[Data records]
[Start of section]

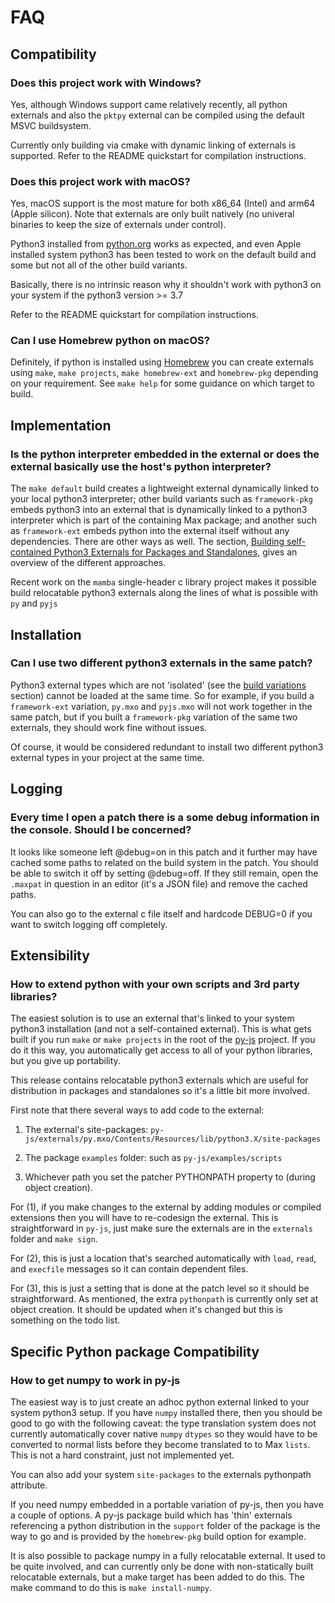 # FAQ

## Compatibility

### Does this project work with Windows?

Yes, although Windows support came relatively recently, all python externals and also the `pktpy` external can be compiled using the default MSVC buildsystem.

Currently only building via cmake with dynamic linking of externals is supported. Refer to the README quickstart for compilation instructions.

### Does this project work with macOS?

Yes, macOS support is the most mature for both x86_64 (Intel) and arm64 (Apple silicon). Note that externals are only built natively (no univeral binaries to keep the size of externals under control).

Python3 installed from [python.org](https://www.python.org) works as expected, and even Apple installed system python3 has been tested to work on the default build and some but not all of the other build variants.

Basically, there is no intrinsic reason why it shouldn't work with python3 on your system if the python3 version >= 3.7

Refer to the README quickstart for compilation instructions.

### Can I use Homebrew python on macOS?

Definitely, if python is installed using [Homebrew](https://brew.sh) you can create externals using `make`, `make projects`, `make homebrew-ext` and `homebrew-pkg` depending on your requirement. See `make help` for some guidance on which target to build.

## Implementation

### Is the python interpreter embedded in the external or does the external basically use the host's python interpreter?

The `make default` build creates a lightweight external dynamically linked to your local python3 interpreter; other build variants such as `framework-pkg` embeds python3 into an external that is dynamically linked to a python3 interpreter which is part of the containing Max package; and another such as `framework-ext` embeds python into the external itself without any dependencies. There are other ways as well. The section, [Building self-contained Python3 Externals for Packages and Standalones](https://github.com/shakfu/py-js/tree/main/source/projects/py#building-self-contained-python3-externals-for-packages-and-standalones), gives an overview of the different approaches.

Recent work on the `mamba` single-header c library project makes it possible build relocatable python3 externals along the lines of what is possible with `py` and `pyjs`

## Installation

### Can I use two different python3 externals in the same patch?

Python3 external types which are not 'isolated' (see the [build variations](https://github.com/shakfu/py-js/tree/main/source/projects/py#build-variations) section) cannot be loaded at the same time. So for example, if you build a `framework-ext` variation, `py.mxo` and `pyjs.mxo` will not work together in the same patch, but if you built a `framework-pkg` variation of the same two externals, they should work fine without issues.

Of course, it would be considered redundant to install two different python3 external types in your project at the same time.

## Logging

### Every time I open a patch there is a some debug information in the console. Should I be concerned?

It looks like someone left @debug=on in this patch and it further may have cached some paths to related on the build system in the patch. You should be able to switch it off by setting @debug=off. If they still remain, open the `.maxpat` in question in an editor (it's a JSON file) and remove the cached paths.

You can also go to the external c file itself and hardcode DEBUG=0 if you want to switch logging off completely.

## Extensibility

### How to extend python with your own scripts and 3rd party libraries?

The easiest solution is to use an external that's linked to your system python3 installation (and not a self-contained external). This is what gets built if you run `make` or `make projects` in the root of the [py-js](https://github.com/shakfu/py-js) project. If you do it this way, you automatically get access to all of your python libraries, but you give up portability.

This release contains relocatable python3 externals which are useful for distribution in packages and standalones so it's a little bit more involved.

First note that there several ways to add code to the external:

1. The external's site-packages: `py-js/externals/py.mxo/Contents/Resources/lib/python3.X/site-packages`

2. The package `examples` folder: such as `py-js/examples/scripts`

3. Whichever path you set the patcher PYTHONPATH property to (during object creation).

For (1), if you make changes to the external by adding modules or compiled extensions then you will have to re-codesign the external. This is straightforward in `py-js`, just make sure the externals are in the `externals` folder and `make sign`.

For (2), this is just a location that's searched automatically with `load`, `read`, and `execfile` messages so it can contain dependent files.

For (3), this is just a setting that is done at the patch level so it should be straightforward. As mentioned, the extra `pythonpath` is currently only set at object creation. It should be updated when it's changed but this is something on the todo list.

## Specific Python package Compatibility

### How to get numpy to work in py-js

The easiest way is to just create an adhoc python external linked to your system python3 setup. If you have `numpy` installed there, then you should be good to go with the following caveat: the type translation system does not currently automatically cover native `numpy` `dtypes` so they would have to be converted to normal lists before they become translated to to Max `lists`. This is not a hard constraint, just not implemented yet.

You can also add your system `site-packages` to the externals pythonpath attribute.

If you need numpy embedded in a portable variation of py-js, then you have a couple of options. A py-js package build which has 'thin' externals referencing a python distribution in the `support` folder of the package is the way to go and is provided by the `homebrew-pkg` build option for example.

It is also possible to package numpy in a fully relocatable external. It used to be quite involved, and can currently only be done with non-statically built relocatable externals, but a make target has been added to do this. The make command to do this is `make install-numpy`.
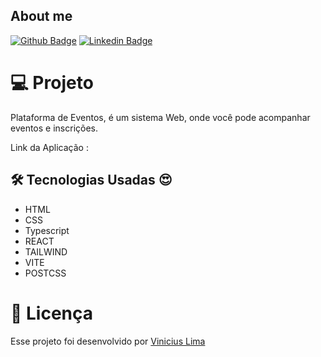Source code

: ## About me

[![Github Badge](https://img.shields.io/badge/-Github-000?style=flat-square&logo=Github&logoColor=white&link=https://github.com/ViniciusLima7)](https://github.com/ViniciusLima7)
[![Linkedin Badge](https://img.shields.io/badge/-LinkedIn-blue?style=flat-square&logo=Linkedin&logoColor=white&link=https://www.linkedin.com/in/marcos-vinicius-lima/)](https://www.linkedin.com/in/marcos-vinicius-lima/)

<!-- <h1 align="center">
    <img alt="Plataforma de Eventos" title="Projeto" src="https://github.com/ViniciusLima7/validador-cpf/blob/master/assets/capa.png" />
</h1> -->

# 💻 Projeto

Plataforma de Eventos, é um sistema Web, onde você pode acompanhar eventos e inscrições.

Link da Aplicação : 

## 🛠 Tecnologias Usadas :heart_eyes:

- HTML
- CSS
- Typescript
- REACT
- TAILWIND
- VITE
- POSTCSS

# 📝 Licença

Esse projeto foi desenvolvido por [Vinicius Lima](https://www.linkedin.com/in/marcos-vinicius-lima/)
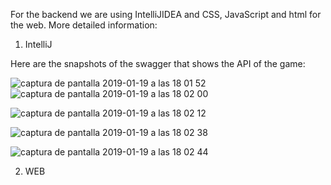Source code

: For the backend we are using IntelliJIDEA and CSS, JavaScript and html for the web. More detailed information:

1. IntelliJ

Here are the snapshots of the swagger that shows the API of the game:

![captura de pantalla 2019-01-19 a las 18 01 52](https://user-images.githubusercontent.com/43316590/51429941-8a7ecc00-1c14-11e9-9b8f-f19c411172db.png)
![captura de pantalla 2019-01-19 a las 18 02 00](https://user-images.githubusercontent.com/43316590/51429952-98cce800-1c14-11e9-94b5-0a6b4e7504a7.png)

![captura de pantalla 2019-01-19 a las 18 02 12](https://user-images.githubusercontent.com/43316590/51429959-a5e9d700-1c14-11e9-8af0-c6104c785c80.png)

![captura de pantalla 2019-01-19 a las 18 02 38](https://user-images.githubusercontent.com/43316590/51429967-b306c600-1c14-11e9-8d79-85513afb0b2b.png)

![captura de pantalla 2019-01-19 a las 18 02 44](https://user-images.githubusercontent.com/43316590/51429975-bf8b1e80-1c14-11e9-9525-283df10aecf3.png)


2. WEB


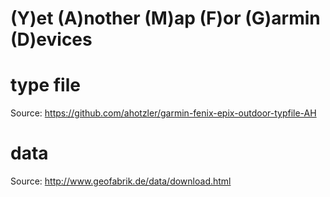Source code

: # (Y)et (A)nother (M)ap (F)or (G)armin (D)evices

# type file

Source: https://github.com/ahotzler/garmin-fenix-epix-outdoor-typfile-AH

# data

Source: http://www.geofabrik.de/data/download.html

[End of section]

Aim of the task.
Which lines above hold the string "quickstart"? Copy every one of them.

Task result.
Currently only building via cmake with dynamic linking of externals is supported. Refer to the README quickstart for compilation instructions.
Refer to the README quickstart for compilation instructions.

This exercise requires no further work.